Remove verbose algorithm comments, section dividers, stale inline
constant annotations, and unused extensions. Match llama.cpp codebase
style (minimal comments, no section decorators).

No functional changes. 16/16 tests pass.
---
 ggml/src/ggml-vulkan/ggml-vulkan.cpp          |  6 --
 .../gated_delta_net_chunk_inter.comp          | 11 ----
 .../gated_delta_net_chunk_intra.comp          | 39 +------------
 .../gated_delta_net_chunk_output_cm1.comp     | 57 ++++---------------
 4 files changed, 15 insertions(+), 98 deletions(-)

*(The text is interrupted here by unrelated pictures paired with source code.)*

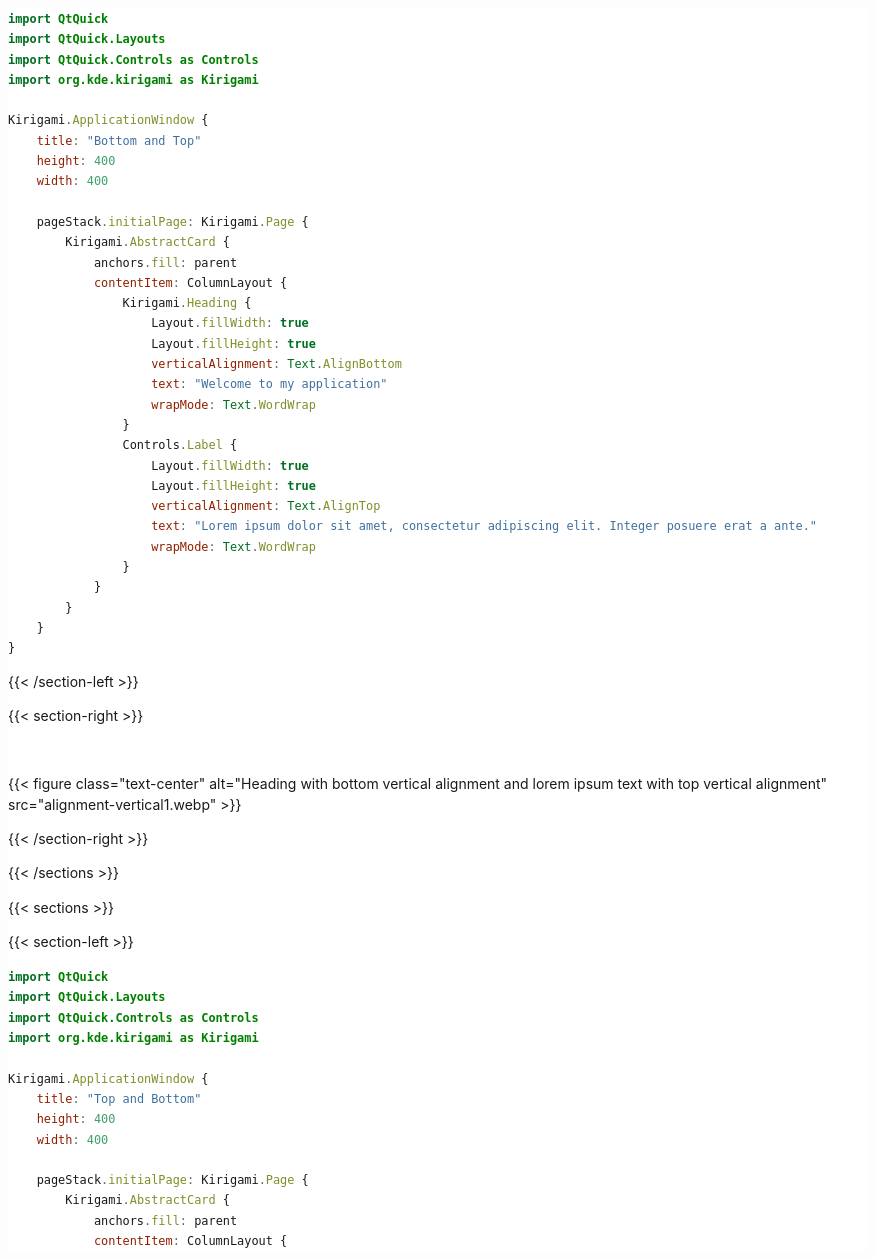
 ```qml
import QtQuick
import QtQuick.Layouts
import QtQuick.Controls as Controls
import org.kde.kirigami as Kirigami

Kirigami.ApplicationWindow {
    title: "Bottom and Top"
    height: 400
    width: 400

    pageStack.initialPage: Kirigami.Page {
        Kirigami.AbstractCard {
            anchors.fill: parent
            contentItem: ColumnLayout {
                Kirigami.Heading {
                    Layout.fillWidth: true
                    Layout.fillHeight: true
                    verticalAlignment: Text.AlignBottom
                    text: "Welcome to my application"
                    wrapMode: Text.WordWrap
                }
                Controls.Label {
                    Layout.fillWidth: true
                    Layout.fillHeight: true
                    verticalAlignment: Text.AlignTop
                    text: "Lorem ipsum dolor sit amet, consectetur adipiscing elit. Integer posuere erat a ante."
                    wrapMode: Text.WordWrap
                }
            }
        }
    }
}
```

{{< /section-left >}}

{{< section-right >}}

<br>

{{< figure class="text-center" alt="Heading with bottom vertical alignment and lorem ipsum text with top vertical alignment" src="alignment-vertical1.webp" >}}

{{< /section-right >}}

{{< /sections >}}

{{< sections >}}

{{< section-left >}}

```qml
import QtQuick
import QtQuick.Layouts
import QtQuick.Controls as Controls
import org.kde.kirigami as Kirigami

Kirigami.ApplicationWindow {
    title: "Top and Bottom"
    height: 400
    width: 400

    pageStack.initialPage: Kirigami.Page {
        Kirigami.AbstractCard {
            anchors.fill: parent
            contentItem: ColumnLayout {
```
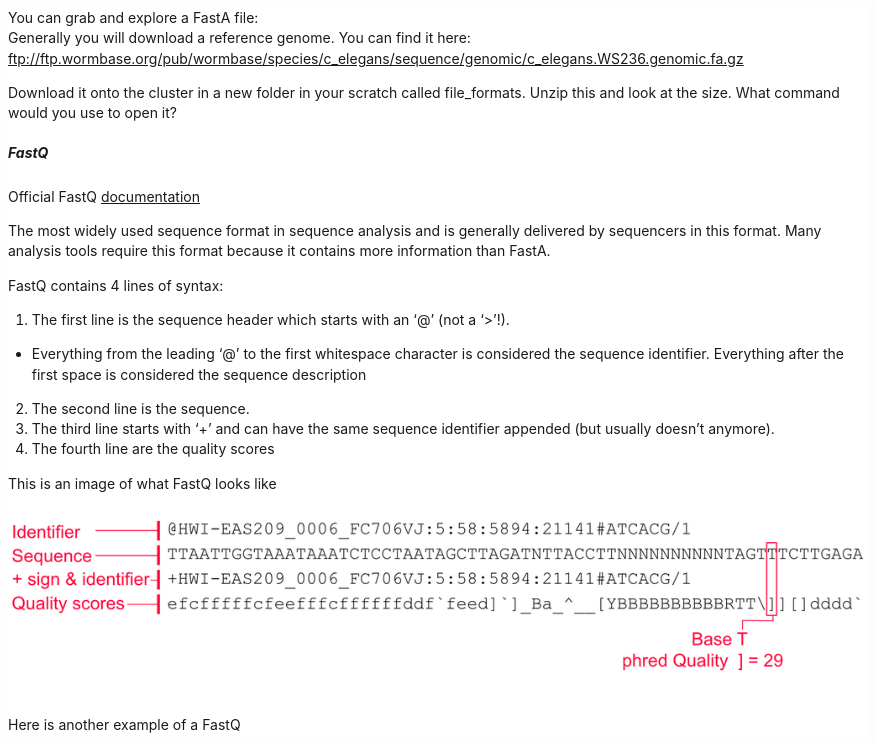 You can grab and explore a FastA file:  
Generally you will download a reference genome. You can find it here: ftp://ftp.wormbase.org/pub/wormbase/species/c_elegans/sequence/genomic/c_elegans.WS236.genomic.fa.gz
  
Download it onto the cluster in a new folder in your scratch called file_formats. Unzip this and look at the size. What command would you use to open it?
  
##### **FastQ**  <br>  

Official FastQ [documentation](http://maq.sourceforge.net/fastq.shtml)
<br>  

The most widely used sequence format in sequence analysis and is generally delivered by sequencers in this format. Many analysis tools require this format because it contains more information than FastA.
  
FastQ contains 4 lines of syntax:  
1. The first line is the sequence header which starts with an ‘@’ (not a ‘>’!).
- Everything from the leading ‘@’ to the first whitespace character is considered the sequence identifier. Everything after the first space is considered the sequence description
2. The second line is the sequence.
3. The third line starts with ‘+’ and can have the same sequence identifier appended (but usually doesn’t anymore).
4. The fourth line are the quality scores

This is an image of what FastQ looks like
![This is an image of what FastQ looks like](./Relativelinks/fastqPic.png)

Here is another example of a FastQ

diff --git a/ggml/src/ggml-vulkan/ggml-vulkan.cpp b/ggml/src/ggml-vulkan/ggml-vulkan.cpp
index d1c470b1c1..207d625b10 100644
--- a/ggml/src/ggml-vulkan/ggml-vulkan.cpp
+++ b/ggml/src/ggml-vulkan/ggml-vulkan.cpp
@@ -10519,8 +10519,6 @@ static void ggml_vk_gated_delta_net(ggml_backend_vk_context * ctx, vk_context& s
         n_chunks, s_off
     };
 
-    // Dispatch 1: Intra-chunk (parallel across chunks)

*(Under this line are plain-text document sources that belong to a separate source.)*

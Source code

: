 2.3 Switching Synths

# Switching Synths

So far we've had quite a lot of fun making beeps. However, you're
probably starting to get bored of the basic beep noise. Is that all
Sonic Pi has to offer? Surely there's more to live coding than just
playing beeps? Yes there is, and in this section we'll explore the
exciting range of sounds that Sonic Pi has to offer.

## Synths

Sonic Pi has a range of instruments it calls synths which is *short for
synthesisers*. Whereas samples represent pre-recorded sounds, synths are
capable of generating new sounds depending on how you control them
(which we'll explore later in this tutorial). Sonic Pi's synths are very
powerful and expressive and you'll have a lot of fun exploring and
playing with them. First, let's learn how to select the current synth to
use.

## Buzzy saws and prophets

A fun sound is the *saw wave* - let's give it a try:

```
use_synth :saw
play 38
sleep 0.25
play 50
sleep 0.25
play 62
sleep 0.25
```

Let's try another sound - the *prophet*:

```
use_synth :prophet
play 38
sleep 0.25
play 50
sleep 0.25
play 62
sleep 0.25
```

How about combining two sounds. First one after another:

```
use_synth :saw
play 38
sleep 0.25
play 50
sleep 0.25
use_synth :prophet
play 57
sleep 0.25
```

-    // Bindings: K, V, G, Beta, W_out, U_out, Decay_out, GCum_out
     ggml_vk_dispatch_pipeline(ctx, subctx, pl_intra,
         {src_buf[1], src_buf[2], src_buf[3], src_buf[4],
          scratch_w, scratch_u, scratch_dec, scratch_gcum},
@@ -10528,8 +10526,6 @@ static void ggml_vk_gated_delta_net(ggml_backend_vk_context * ctx, vk_context& s
 
     ggml_vk_sync_buffers(ctx, subctx);
 
-    // Dispatch 2: Inter-chunk state propagation (sequential across chunks)
-    // Bindings: K, W, U, Decay, GCum, State, H_out, VNew_out, Final(dst)
     ggml_vk_dispatch_pipeline(ctx, subctx, pl_inter,
         {src_buf[1], scratch_w, scratch_u, scratch_dec, scratch_gcum,
          src_buf[5], scratch_h, scratch_vnew, dst_buf},
@@ -10537,8 +10533,6 @@ static void ggml_vk_gated_delta_net(ggml_backend_vk_context * ctx, vk_context& s
 
     ggml_vk_sync_buffers(ctx, subctx);
 
-    // Dispatch 3: Output (parallel across chunks)
-    // Bindings: Q, K, H, VNew, GCum, Dst
     ggml_vk_dispatch_pipeline(ctx, subctx, pl_output,
         {src_buf[0], src_buf[1], scratch_h, scratch_vnew, scratch_gcum, dst_buf},
         pc, { n_chunks * H, n_seqs, 1u });
diff --git a/ggml/src/ggml-vulkan/vulkan-shaders/gated_delta_net_chunk_inter.comp b/ggml/src/ggml-vulkan/vulkan-shaders/gated_delta_net_chunk_inter.comp
index 0aa54e718f..8ebed83b20 100644
--- a/ggml/src/ggml-vulkan/vulkan-shaders/gated_delta_net_chunk_inter.comp
+++ b/ggml/src/ggml-vulkan/vulkan-shaders/gated_delta_net_chunk_inter.comp
@@ -3,17 +3,6 @@
 #extension GL_EXT_control_flow_attributes : require
 
 // Inter-chunk state propagation for chunked gated delta net
-//
-// Sequential across chunks, parallel across state columns.
-// For each chunk c:
-//   1. Store state snapshot h[c] for output kernel
-//   2. v_corrected = U - W @ S   (C x d)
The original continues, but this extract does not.